== Segment start ==

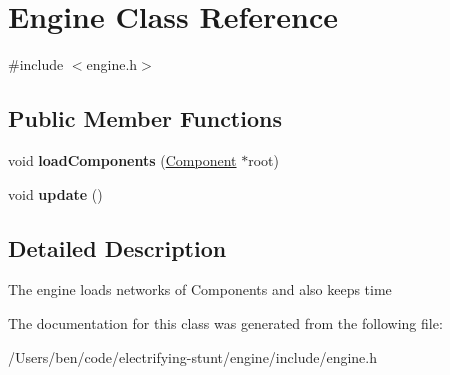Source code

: \hypertarget{class_engine}{}\section{Engine Class Reference}
\label{class_engine}


{\ttfamily \#include $<$engine.\+h$>$}

\subsection*{Public Member Functions}
\begin{DoxyCompactItemize}
\item 
\hypertarget{class_engine_a85cc5eb34a32de8d204ff5562c21201a}{}void {\bfseries load\+Components} (\hyperlink{class_component}{Component} $\ast$root)\label{class_engine_a85cc5eb34a32de8d204ff5562c21201a}

\item 
\hypertarget{class_engine_ad2ff110d5a86c1cd60b541d65915ac48}{}void {\bfseries update} ()\label{class_engine_ad2ff110d5a86c1cd60b541d65915ac48}

\end{DoxyCompactItemize}


\subsection{Detailed Description}
The engine loads networks of Components and also keeps time 

The documentation for this class was generated from the following file\+:\begin{DoxyCompactItemize}
\item 
/\+Users/ben/code/electrifying-\/stunt/engine/include/engine.\+h\end{DoxyCompactItemize}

== Segment end ==

Every line above gets copied exactly; none of the pictures do.

▸ **Solution to this problem**
Source code

: \hypertarget{class_engine}{}\section{Engine Class Reference}
\label{class_engine}


{\ttfamily \#include $<$engine.\+h$>$}

\subsection*{Public Member Functions}
\begin{DoxyCompactItemize}
\item 
\hypertarget{class_engine_a85cc5eb34a32de8d204ff5562c21201a}{}void {\bfseries load\+Components} (\hyperlink{class_component}{Component} $\ast$root)\label{class_engine_a85cc5eb34a32de8d204ff5562c21201a}

\item 
\hypertarget{class_engine_ad2ff110d5a86c1cd60b541d65915ac48}{}void {\bfseries update} ()\label{class_engine_ad2ff110d5a86c1cd60b541d65915ac48}

\end{DoxyCompactItemize}


\subsection{Detailed Description}
The engine loads networks of Components and also keeps time 

The documentation for this class was generated from the following file\+:\begin{DoxyCompactItemize}
\item 
/\+Users/ben/code/electrifying-\/stunt/engine/include/engine.\+h\end{DoxyCompactItemize}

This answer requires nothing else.